Paper detail

Wireless Connectivity and Capacity

Given $n$ wireless transceivers located in a plane, a fundamental problem in wireless communications is to construct a strongly connected digraph on them such that the constituent links can be scheduled in fewest possible time slots, assuming the SINR model of interference. In this paper, we provide an algorithm that connects an arbitrary point set in $O(\log n)$ slots, improving on the previous best bound of $O(\log^2 n)$ due to Moscibroda. This is complemented with a super-constant lower bound on our approach to connectivity. An important feature is that the algorithms allow for bi-directional (half-duplex) communication. One implication of this result is an improved bound of $Ω(1/\log n)$ on the worst-case capacity of wireless networks, matching the best bound known for the extensively studied average-case.
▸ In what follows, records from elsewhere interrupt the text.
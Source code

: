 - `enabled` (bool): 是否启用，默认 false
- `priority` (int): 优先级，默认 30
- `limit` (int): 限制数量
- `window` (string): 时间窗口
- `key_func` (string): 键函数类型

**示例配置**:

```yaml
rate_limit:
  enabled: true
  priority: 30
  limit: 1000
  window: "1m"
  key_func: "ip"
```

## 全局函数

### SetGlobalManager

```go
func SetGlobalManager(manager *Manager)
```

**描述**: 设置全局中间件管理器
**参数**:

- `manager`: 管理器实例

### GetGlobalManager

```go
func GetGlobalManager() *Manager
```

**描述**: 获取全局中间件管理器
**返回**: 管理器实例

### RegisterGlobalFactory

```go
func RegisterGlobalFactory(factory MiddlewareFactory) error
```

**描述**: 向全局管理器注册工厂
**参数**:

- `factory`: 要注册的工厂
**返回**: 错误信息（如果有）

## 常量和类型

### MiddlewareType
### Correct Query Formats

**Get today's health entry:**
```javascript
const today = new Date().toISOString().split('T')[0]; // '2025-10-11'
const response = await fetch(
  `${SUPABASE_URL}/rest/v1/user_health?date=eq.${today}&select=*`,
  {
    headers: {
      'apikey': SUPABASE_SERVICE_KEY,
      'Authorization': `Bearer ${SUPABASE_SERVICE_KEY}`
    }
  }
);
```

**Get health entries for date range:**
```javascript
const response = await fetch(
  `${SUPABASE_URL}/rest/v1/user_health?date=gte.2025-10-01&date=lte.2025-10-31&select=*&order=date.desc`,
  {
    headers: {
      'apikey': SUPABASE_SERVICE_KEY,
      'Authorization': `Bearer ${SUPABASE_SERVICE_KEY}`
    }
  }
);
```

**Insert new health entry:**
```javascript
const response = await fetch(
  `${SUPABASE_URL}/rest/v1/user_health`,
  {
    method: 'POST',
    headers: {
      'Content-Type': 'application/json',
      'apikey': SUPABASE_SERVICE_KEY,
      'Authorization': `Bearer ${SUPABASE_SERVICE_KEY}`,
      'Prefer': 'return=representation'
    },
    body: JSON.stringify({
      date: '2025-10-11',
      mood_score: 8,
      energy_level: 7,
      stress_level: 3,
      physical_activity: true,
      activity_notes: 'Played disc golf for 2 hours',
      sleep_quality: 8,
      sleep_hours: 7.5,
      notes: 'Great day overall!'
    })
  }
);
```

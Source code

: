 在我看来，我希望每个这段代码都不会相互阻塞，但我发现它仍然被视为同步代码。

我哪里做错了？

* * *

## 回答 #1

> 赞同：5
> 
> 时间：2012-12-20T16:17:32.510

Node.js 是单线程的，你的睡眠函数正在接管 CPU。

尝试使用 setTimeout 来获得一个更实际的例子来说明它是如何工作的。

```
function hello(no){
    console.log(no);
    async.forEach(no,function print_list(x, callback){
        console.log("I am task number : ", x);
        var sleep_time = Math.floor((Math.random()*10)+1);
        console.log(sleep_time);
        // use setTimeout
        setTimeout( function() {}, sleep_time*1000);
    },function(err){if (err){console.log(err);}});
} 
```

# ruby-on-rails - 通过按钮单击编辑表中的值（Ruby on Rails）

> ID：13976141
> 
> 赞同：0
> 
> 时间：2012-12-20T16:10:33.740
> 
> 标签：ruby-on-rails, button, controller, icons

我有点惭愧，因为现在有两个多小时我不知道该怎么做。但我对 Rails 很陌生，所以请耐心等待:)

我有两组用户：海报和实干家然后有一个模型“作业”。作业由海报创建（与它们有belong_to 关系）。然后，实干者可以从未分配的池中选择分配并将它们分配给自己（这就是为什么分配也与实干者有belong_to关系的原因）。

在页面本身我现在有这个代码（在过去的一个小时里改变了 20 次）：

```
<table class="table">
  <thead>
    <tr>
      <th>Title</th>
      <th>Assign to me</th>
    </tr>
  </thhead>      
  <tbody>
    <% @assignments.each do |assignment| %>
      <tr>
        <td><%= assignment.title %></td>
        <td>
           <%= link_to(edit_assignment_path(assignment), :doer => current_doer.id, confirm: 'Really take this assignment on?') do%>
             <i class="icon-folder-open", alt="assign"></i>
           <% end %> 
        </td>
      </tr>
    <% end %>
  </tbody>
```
We explore the utility of oblivious power assignments, and show that essentially all such assignments result in a worst case bound of $Ω(n)$ slots for connectivity. This rules out a recent claim of a $O(\log n)$ bound using oblivious power. On the other hand, using our result we show that $O(\min(\log Δ, \log n \cdot (\log n + \log \log Δ)))$ slots suffice, where $Δ$ is the ratio between the largest and the smallest links in a minimum spanning tree of the points. Our results extend to the related problem of minimum latency aggregation scheduling, where we show that aggregation scheduling with $O(\log n)$ latency is possible, improving upon the previous best known latency of $O(\log^3 n)$. We also initiate the study of network design problems in the SINR model beyond strong connectivity, obtaining similar bounds for biconnected and $k$-edge connected structures.